Understanding How Algorithms for Simulating Water Transport in Plants Affect Vegetation Modeling

  • November 29, 2022
  • Home Page Feature,Science and Technical Highlights
  • The study evaluates the impact of numerical solution options in a model of water transport in plants on vegetation aboveground biomass.

     

    Photograph of trees along a hillside

    Photograph of trees along a hillside

    The Science

    How water moves in plants play a central role in driving water, energy, and carbon cycles, as well as plant adaptation to climate change. Numerous efforts to couple plant hydrodynamic models with vegetation dynamics models have been initiated in the last decade. Different numerical approximations are used in the hydrodynamic model’s governing equations, but their numerical accuracy and their effects on the simulated vegetation function and dynamics have rarely been evaluated. Plant hydrodynamic models divide the soil column into many vertical layers with different thicknesses, but so far there was no study performed to asses the impact of how the soil column is divided into different layers of different thickness. This study closes this gap by evaluating the impacts of the numerical approximations in modeling plant hydrodynamics on vegetation aboveground biomass (AGB) and found that modeling at coarser vertical resolution near the ground surface (grid size >10 cm) produced opposite AGB biases in temperate versus northern, or boreal, forests.

    The Impact

    This study showed that coarsening near-surface vertical grid spacing in the plant hydrodynamic models leads to significant overestimations of AGB in most temperate forest regions and underestimations of AGB in boreal forest regions (with respect to the reference model).
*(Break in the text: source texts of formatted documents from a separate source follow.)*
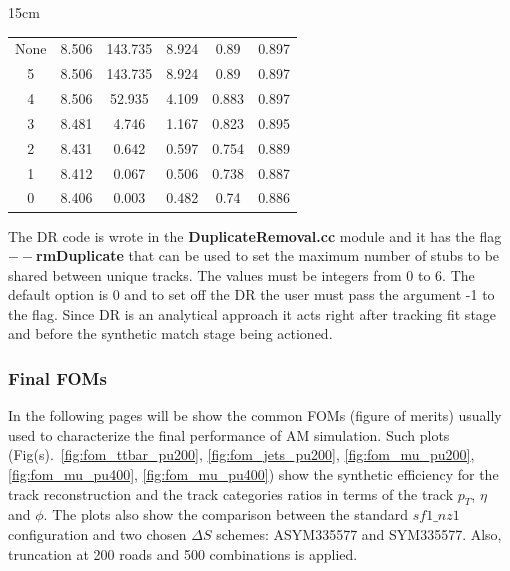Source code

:\begin{table}[htbp]{15cm}
\begin{tabular}{c|c|c|c|c|c}
		\hline
		None	  & 8.506 &	143.735	   & 8.924 & 0.89	   & 0.897\\
		5	      & 8.506 &	143.735	   & 8.924 & 0.89	   & 0.897\\
		4	      & 8.506 &	52.935	   & 4.109 & 0.883	   & 0.897\\
		3	      & 8.481 &	4.746	   & 1.167 & 0.823	   & 0.895\\
		2	      & 8.431 &	0.642	   & 0.597 & 0.754	   & 0.889\\
		1	      & 8.412 &	0.067	   & 0.506 & 0.738	   & 0.887\\
		0	      & 8.406 &	0.003	   & 0.482 & 0.74	   & 0.886\\
		\hline
	\end{tabular}
	\label{tab:dr_scan_tables}	
\end{table}

The DR code is wrote in the \textbf{DuplicateRemoval.cc} module and it has the flag \textbf{$--$rmDuplicate} that can be used to set the maximum number of stubs to be shared between unique tracks. The values must be integers from 0 to 6. The default option is 0 and to set off the DR the user must pass the argument -1 to the flag. Since DR is an analytical approach it acts right after tracking fit stage and before the synthetic match stage being actioned.


\subsubsection{Final FOMs}
In the following pages will be show the common FOMs (figure of merits) usually used to characterize the final performance of AM simulation. Such plots (Fig(s).~\ref{fig:fom_ttbar_pu200}, \ref{fig:fom_jets_pu200}, \ref{fig:fom_mu_pu200}, \ref{fig:fom_mu_pu400}, \ref{fig:fom_mu_pu400}) show the synthetic efficiency for the track reconstruction and the track categories ratios in terms of the track $p_{T}$, $\eta$ and $\phi$. The plots also show the comparison between the standard $sf1\_nz1$ configuration and two chosen $\Delta S$ schemes: ASYM335577 and SYM335577. Also, truncation at 200 roads and 500 combinations is applied.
Models should not use coarse near-surface vertical grid resolution for areas with large and prolonged water content differences among soil layers at depths due to a long dry-season and/or well-drained soil, or when soil evaporation is the dominant component of evapotranspiration. Similarly, coarse surface grid resolution should not be used when there are significant changes in soil particle size distribution along the soil depth. These findings can help scientists design model configurations to improve coupled hydrology-vegetation system simulations.

    Model differences resulted from layer aggregations

    Figure 1. Model differences resulted from aggregations of soil layers: percent change of AGB (Experiment − Reference) (a), ratio of soil evaporation to evapotranspiration (E /ET) (b) for simulation year 100, average clay content in the soil column (c), dry-season durations (months) (d), clay content difference (e), and organic matter difference (f) between layer 1 and the average of the top five layers from the surface. The pixels in white on land have values beyond the limits of the legends, associated with AGB <0.5 gC m−2. Pixels with symbol × have AGB differences less than 5 %. Reference refers to a simulation run with a very thin soil vertical layers, and the experiment refers to a simulation with thicker, aggregated, soil layers. Evapotranspiration is the sum of soil evaporation and plant transpiration.

    Summary

    Accounting for water movement in the soil and water transport within plants is important for representing plant growth in Earth system models. Researchers implemented different numerical approaches for a plant hydrodynamic model within a vegetation dynamics model, the Functionally Assembled Terrestrial Ecosystem Simulator (FATES-Hydro), coupled to the Energy Exascale Earth System Model Land Model.

    Large gradients in soil properties such as clay content and organic matter density can affect hydraulic properties at different grid resolutions. Together with precipitation seasonality and ice impacts on soil, these gradients can change the simulated soil evaporation-to-evapotranspiration (E/ET) ratio and root accessible soil moisture states. This consequentially causes large differences in simulated AGB (see Fig.1).

    The study compared how the various numerical approaches affected the simulated AGB at both single points and globally. The team found that care should be taken when determining the number of soil layers to use in numerical simulations as it can significantly affect AGB depending on the required accuracy and computational costs.

    Publication

    • Impact of the numerical solution approach of a plant hydrodynamic model (v0.1) on vegetation dynamics, Fang, Yilin, L. Ruby Leung, Ryan Knox, Charlie Koven, and Ben Bond-Lamberty. 2022. “Impact Of The Numerical Solution Approach Of A Plant Hydrodynamic Model (V0.1) On Vegetation Dynamics”. Geoscientific Model Development 15 (16). Copernicus GmbH: 6385-6398. doi:10.5194/gmd-15-6385-2022.

    Funding

    • This work was supported by the Earth System Model Development program area of the Department of Energy, Office of Science, Biological and Environmental Research program.